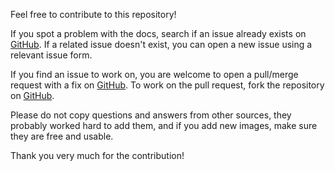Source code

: Feel free to contribute to this repository!

If you spot a problem with the docs, search if an issue already exists on [GitHub](https://github.com/FJrodafo/Portfolio/issues). If a related issue doesn't exist, you can open a new issue using a relevant issue form.

If you find an issue to work on, you are welcome to open a pull/merge request with a fix on [GitHub](https://github.com/FJrodafo/Portfolio/pulls). To work on the pull request, fork the repository on [GitHub](https://github.com/FJrodafo/Portfolio/forks).

Please do not copy questions and answers from other sources, they probably worked hard to add them, and if you add new images, make sure they are free and usable.

Thank you very much for the contribution!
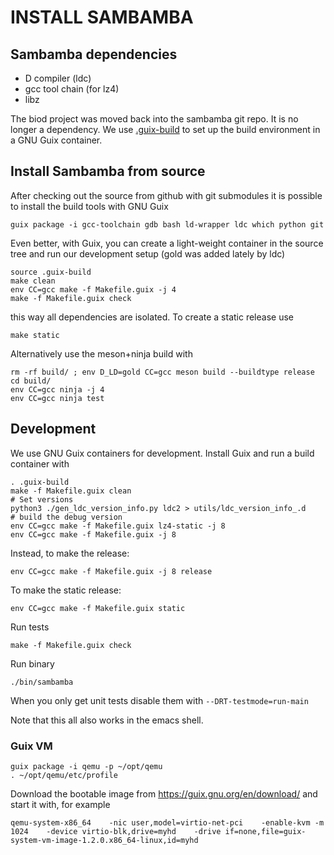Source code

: # INSTALL SAMBAMBA

## Sambamba dependencies

* D compiler (ldc)
* gcc tool chain (for lz4)
* libz

The biod project was moved back into the sambamba git repo. It is no longer a dependency. We use [.guix-build](.guixbuild) to set up the build environment in a GNU Guix container.

## Install Sambamba from source

After checking out the source from github with git submodules it is
possible to install the build tools with GNU Guix

    guix package -i gcc-toolchain gdb bash ld-wrapper ldc which python git

Even better, with Guix, you can create a light-weight container in the source tree
and run our development setup (gold was added lately by ldc)

    source .guix-build
    make clean
    env CC=gcc make -f Makefile.guix -j 4
    make -f Makefile.guix check

this way all dependencies are isolated. To create a static release use

    make static

Alternatively use the meson+ninja build with

    rm -rf build/ ; env D_LD=gold CC=gcc meson build --buildtype release
    cd build/
    env CC=gcc ninja -j 4
    env CC=gcc ninja test

## Development

We use GNU Guix containers for development. Install Guix and run a build
container with

    . .guix-build
    make -f Makefile.guix clean
    # Set versions
    python3 ./gen_ldc_version_info.py ldc2 > utils/ldc_version_info_.d
    # build the debug version
    env CC=gcc make -f Makefile.guix lz4-static -j 8
    env CC=gcc make -f Makefile.guix -j 8

Instead, to make the release:

    env CC=gcc make -f Makefile.guix -j 8 release

To make the static release:

    env CC=gcc make -f Makefile.guix static

Run tests

    make -f Makefile.guix check

Run binary

    ./bin/sambamba

When you only get unit tests disable them with `--DRT-testmode=run-main`

Note that this all also works in the emacs shell.

### Guix VM

    guix package -i qemu -p ~/opt/qemu
    . ~/opt/qemu/etc/profile

Download the bootable image from https://guix.gnu.org/en/download/ and
start it with, for example

    qemu-system-x86_64    -nic user,model=virtio-net-pci    -enable-kvm -m 1024    -device virtio-blk,drive=myhd    -drive if=none,file=guix-system-vm-image-1.2.0.x86_64-linux,id=myhd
+ + +
■ Problem to solve ■
When you retype the material above, keep every word exact and drop the images.

■ Answer for this exercise ■
Source code

: Feel free to contribute to this repository!

If you spot a problem with the docs, search if an issue already exists on [GitHub](https://github.com/FJrodafo/Portfolio/issues). If a related issue doesn't exist, you can open a new issue using a relevant issue form.

If you find an issue to work on, you are welcome to open a pull/merge request with a fix on [GitHub](https://github.com/FJrodafo/Portfolio/pulls). To work on the pull request, fork the repository on [GitHub](https://github.com/FJrodafo/Portfolio/forks).

Please do not copy questions and answers from other sources, they probably worked hard to add them, and if you add new images, make sure they are free and usable.

Thank you very much for the contribution!
Source code

: # INSTALL SAMBAMBA

## Sambamba dependencies

* D compiler (ldc)
* gcc tool chain (for lz4)
* libz

The biod project was moved back into the sambamba git repo. It is no longer a dependency. We use [.guix-build](.guixbuild) to set up the build environment in a GNU Guix container.

## Install Sambamba from source

After checking out the source from github with git submodules it is
possible to install the build tools with GNU Guix

    guix package -i gcc-toolchain gdb bash ld-wrapper ldc which python git

Even better, with Guix, you can create a light-weight container in the source tree
and run our development setup (gold was added lately by ldc)

    source .guix-build
    make clean
    env CC=gcc make -f Makefile.guix -j 4
    make -f Makefile.guix check

this way all dependencies are isolated. To create a static release use

    make static

Alternatively use the meson+ninja build with

    rm -rf build/ ; env D_LD=gold CC=gcc meson build --buildtype release
    cd build/
    env CC=gcc ninja -j 4
    env CC=gcc ninja test

## Development

We use GNU Guix containers for development. Install Guix and run a build
container with

    . .guix-build
    make -f Makefile.guix clean
    # Set versions
    python3 ./gen_ldc_version_info.py ldc2 > utils/ldc_version_info_.d
    # build the debug version
    env CC=gcc make -f Makefile.guix lz4-static -j 8
    env CC=gcc make -f Makefile.guix -j 8

Instead, to make the release:

    env CC=gcc make -f Makefile.guix -j 8 release

To make the static release:

    env CC=gcc make -f Makefile.guix static

Run tests

    make -f Makefile.guix check

Run binary

    ./bin/sambamba

When you only get unit tests disable them with `--DRT-testmode=run-main`

Note that this all also works in the emacs shell.

### Guix VM

    guix package -i qemu -p ~/opt/qemu
    . ~/opt/qemu/etc/profile

Download the bootable image from https://guix.gnu.org/en/download/ and
start it with, for example

    qemu-system-x86_64    -nic user,model=virtio-net-pci    -enable-kvm -m 1024    -device virtio-blk,drive=myhd    -drive if=none,file=guix-system-vm-image-1.2.0.x86_64-linux,id=myhd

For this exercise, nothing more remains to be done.